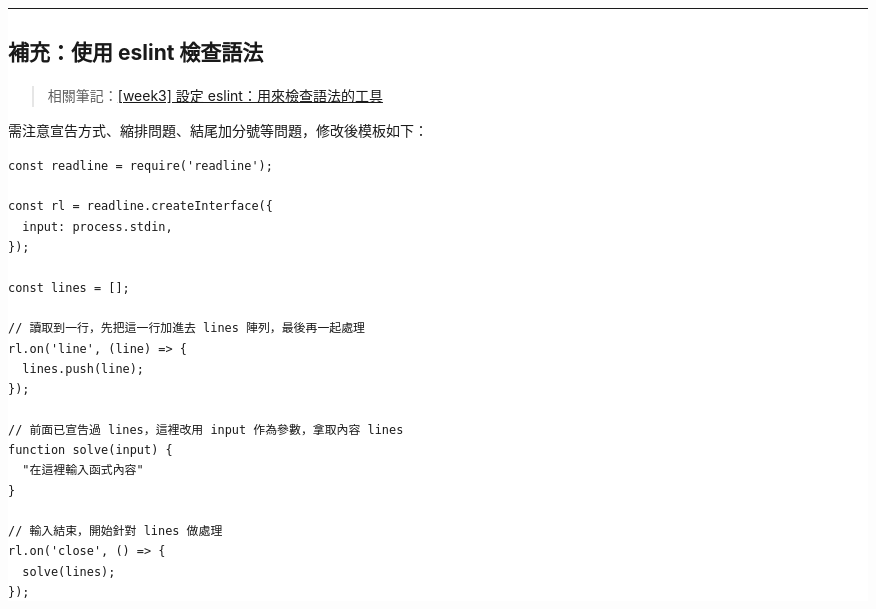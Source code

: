 
---

## 補充：使用 eslint 檢查語法

> 相關筆記：[[week3] 設定 eslint：用來檢查語法的工具](https://hackmd.io/m95fj9SsRLe1XDZEdsyBww)

需注意宣告方式、縮排問題、結尾加分號等問題，修改後模板如下：

```
const readline = require('readline');

const rl = readline.createInterface({
  input: process.stdin,
});

const lines = [];

// 讀取到一行，先把這一行加進去 lines 陣列，最後再一起處理
rl.on('line', (line) => {
  lines.push(line);
});

// 前面已宣告過 lines，這裡改用 input 作為參數，拿取內容 lines
function solve(input) {
  "在這裡輸入函式內容"
}

// 輸入結束，開始針對 lines 做處理
rl.on('close', () => {
  solve(lines);
});
```

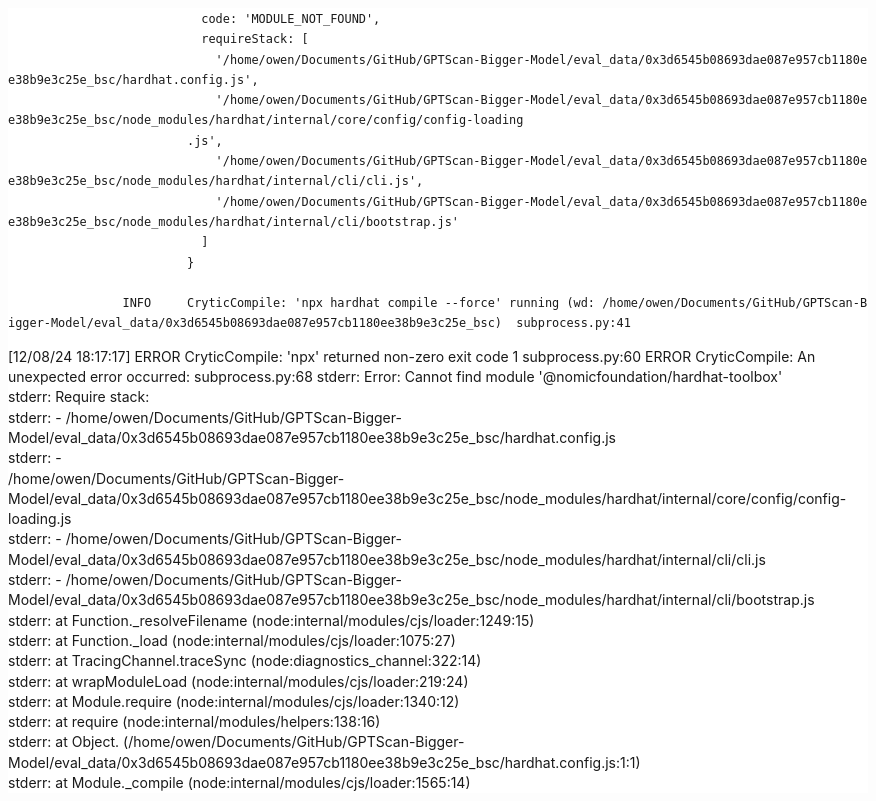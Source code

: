                                code: 'MODULE_NOT_FOUND',                                                                                                                                                           
                               requireStack: [                                                                                                                                                                     
                                 '/home/owen/Documents/GitHub/GPTScan-Bigger-Model/eval_data/0x3d6545b08693dae087e957cb1180ee38b9e3c25e_bsc/hardhat.config.js',                                                    
                                 '/home/owen/Documents/GitHub/GPTScan-Bigger-Model/eval_data/0x3d6545b08693dae087e957cb1180ee38b9e3c25e_bsc/node_modules/hardhat/internal/core/config/config-loading               
                             .js',                                                                                                                                                                                 
                                 '/home/owen/Documents/GitHub/GPTScan-Bigger-Model/eval_data/0x3d6545b08693dae087e957cb1180ee38b9e3c25e_bsc/node_modules/hardhat/internal/cli/cli.js',                             
                                 '/home/owen/Documents/GitHub/GPTScan-Bigger-Model/eval_data/0x3d6545b08693dae087e957cb1180ee38b9e3c25e_bsc/node_modules/hardhat/internal/cli/bootstrap.js'                        
                               ]                                                                                                                                                                                   
                             }                                                                                                                                                                                     
                                                                                                                                                                                                                   
                    INFO     CryticCompile: 'npx hardhat compile --force' running (wd: /home/owen/Documents/GitHub/GPTScan-Bigger-Model/eval_data/0x3d6545b08693dae087e957cb1180ee38b9e3c25e_bsc)  subprocess.py:41
[12/08/24 18:17:17] ERROR    CryticCompile: 'npx' returned non-zero exit code 1                                                                                                                    subprocess.py:60
                    ERROR    CryticCompile: An unexpected error occurred:                                                                                                                          subprocess.py:68
                             stderr: Error: Cannot find module '@nomicfoundation/hardhat-toolbox'                                                                                                                  
                             stderr: Require stack:                                                                                                                                                                
                             stderr: - /home/owen/Documents/GitHub/GPTScan-Bigger-Model/eval_data/0x3d6545b08693dae087e957cb1180ee38b9e3c25e_bsc/hardhat.config.js                                                 
                             stderr: -                                                                                                                                                                             
                             /home/owen/Documents/GitHub/GPTScan-Bigger-Model/eval_data/0x3d6545b08693dae087e957cb1180ee38b9e3c25e_bsc/node_modules/hardhat/internal/core/config/config-loading.js                 
                             stderr: - /home/owen/Documents/GitHub/GPTScan-Bigger-Model/eval_data/0x3d6545b08693dae087e957cb1180ee38b9e3c25e_bsc/node_modules/hardhat/internal/cli/cli.js                          
                             stderr: - /home/owen/Documents/GitHub/GPTScan-Bigger-Model/eval_data/0x3d6545b08693dae087e957cb1180ee38b9e3c25e_bsc/node_modules/hardhat/internal/cli/bootstrap.js                    
                             stderr:     at Function._resolveFilename (node:internal/modules/cjs/loader:1249:15)                                                                                                   
                             stderr:     at Function._load (node:internal/modules/cjs/loader:1075:27)                                                                                                              
                             stderr:     at TracingChannel.traceSync (node:diagnostics_channel:322:14)                                                                                                             
                             stderr:     at wrapModuleLoad (node:internal/modules/cjs/loader:219:24)                                                                                                               
                             stderr:     at Module.require (node:internal/modules/cjs/loader:1340:12)                                                                                                              
                             stderr:     at require (node:internal/modules/helpers:138:16)                                                                                                                         
                             stderr:     at Object.<anonymous> (/home/owen/Documents/GitHub/GPTScan-Bigger-Model/eval_data/0x3d6545b08693dae087e957cb1180ee38b9e3c25e_bsc/hardhat.config.js:1:1)                   
                             stderr:     at Module._compile (node:internal/modules/cjs/loader:1565:14)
# # # #
## WORK ORDER
Exclude images. Return the data above verbatim.

## OUTPUT FOR THIS TASK
Source code

: 
---

## 補充：使用 eslint 檢查語法

> 相關筆記：[[week3] 設定 eslint：用來檢查語法的工具](https://hackmd.io/m95fj9SsRLe1XDZEdsyBww)

需注意宣告方式、縮排問題、結尾加分號等問題，修改後模板如下：

```
const readline = require('readline');

const rl = readline.createInterface({
  input: process.stdin,
});

const lines = [];

// 讀取到一行，先把這一行加進去 lines 陣列，最後再一起處理
rl.on('line', (line) => {
  lines.push(line);
});

// 前面已宣告過 lines，這裡改用 input 作為參數，拿取內容 lines
function solve(input) {
  "在這裡輸入函式內容"
}

// 輸入結束，開始針對 lines 做處理
rl.on('close', () => {
  solve(lines);
});
```

Source code

:                                code: 'MODULE_NOT_FOUND',                                                                                                                                                           
                               requireStack: [                                                                                                                                                                     
                                 '/home/owen/Documents/GitHub/GPTScan-Bigger-Model/eval_data/0x3d6545b08693dae087e957cb1180ee38b9e3c25e_bsc/hardhat.config.js',                                                    
                                 '/home/owen/Documents/GitHub/GPTScan-Bigger-Model/eval_data/0x3d6545b08693dae087e957cb1180ee38b9e3c25e_bsc/node_modules/hardhat/internal/core/config/config-loading               
                             .js',                                                                                                                                                                                 
                                 '/home/owen/Documents/GitHub/GPTScan-Bigger-Model/eval_data/0x3d6545b08693dae087e957cb1180ee38b9e3c25e_bsc/node_modules/hardhat/internal/cli/cli.js',                             
                                 '/home/owen/Documents/GitHub/GPTScan-Bigger-Model/eval_data/0x3d6545b08693dae087e957cb1180ee38b9e3c25e_bsc/node_modules/hardhat/internal/cli/bootstrap.js'                        
                               ]                                                                                                                                                                                   
                             }                                                                                                                                                                                     
                                                                                                                                                                                                                   
                    INFO     CryticCompile: 'npx hardhat compile --force' running (wd: /home/owen/Documents/GitHub/GPTScan-Bigger-Model/eval_data/0x3d6545b08693dae087e957cb1180ee38b9e3c25e_bsc)  subprocess.py:41
[12/08/24 18:17:17] ERROR    CryticCompile: 'npx' returned non-zero exit code 1                                                                                                                    subprocess.py:60
                    ERROR    CryticCompile: An unexpected error occurred:                                                                                                                          subprocess.py:68
                             stderr: Error: Cannot find module '@nomicfoundation/hardhat-toolbox'                                                                                                                  
                             stderr: Require stack:                                                                                                                                                                
                             stderr: - /home/owen/Documents/GitHub/GPTScan-Bigger-Model/eval_data/0x3d6545b08693dae087e957cb1180ee38b9e3c25e_bsc/hardhat.config.js                                                 
                             stderr: -                                                                                                                                                                             
                             /home/owen/Documents/GitHub/GPTScan-Bigger-Model/eval_data/0x3d6545b08693dae087e957cb1180ee38b9e3c25e_bsc/node_modules/hardhat/internal/core/config/config-loading.js                 
                             stderr: - /home/owen/Documents/GitHub/GPTScan-Bigger-Model/eval_data/0x3d6545b08693dae087e957cb1180ee38b9e3c25e_bsc/node_modules/hardhat/internal/cli/cli.js                          
                             stderr: - /home/owen/Documents/GitHub/GPTScan-Bigger-Model/eval_data/0x3d6545b08693dae087e957cb1180ee38b9e3c25e_bsc/node_modules/hardhat/internal/cli/bootstrap.js                    
                             stderr:     at Function._resolveFilename (node:internal/modules/cjs/loader:1249:15)                                                                                                   
                             stderr:     at Function._load (node:internal/modules/cjs/loader:1075:27)                                                                                                              
                             stderr:     at TracingChannel.traceSync (node:diagnostics_channel:322:14)                                                                                                             
                             stderr:     at wrapModuleLoad (node:internal/modules/cjs/loader:219:24)                                                                                                               
                             stderr:     at Module.require (node:internal/modules/cjs/loader:1340:12)                                                                                                              
                             stderr:     at require (node:internal/modules/helpers:138:16)                                                                                                                         
                             stderr:     at Object.<anonymous> (/home/owen/Documents/GitHub/GPTScan-Bigger-Model/eval_data/0x3d6545b08693dae087e957cb1180ee38b9e3c25e_bsc/hardhat.config.js:1:1)                   
                             stderr:     at Module._compile (node:internal/modules/cjs/loader:1565:14)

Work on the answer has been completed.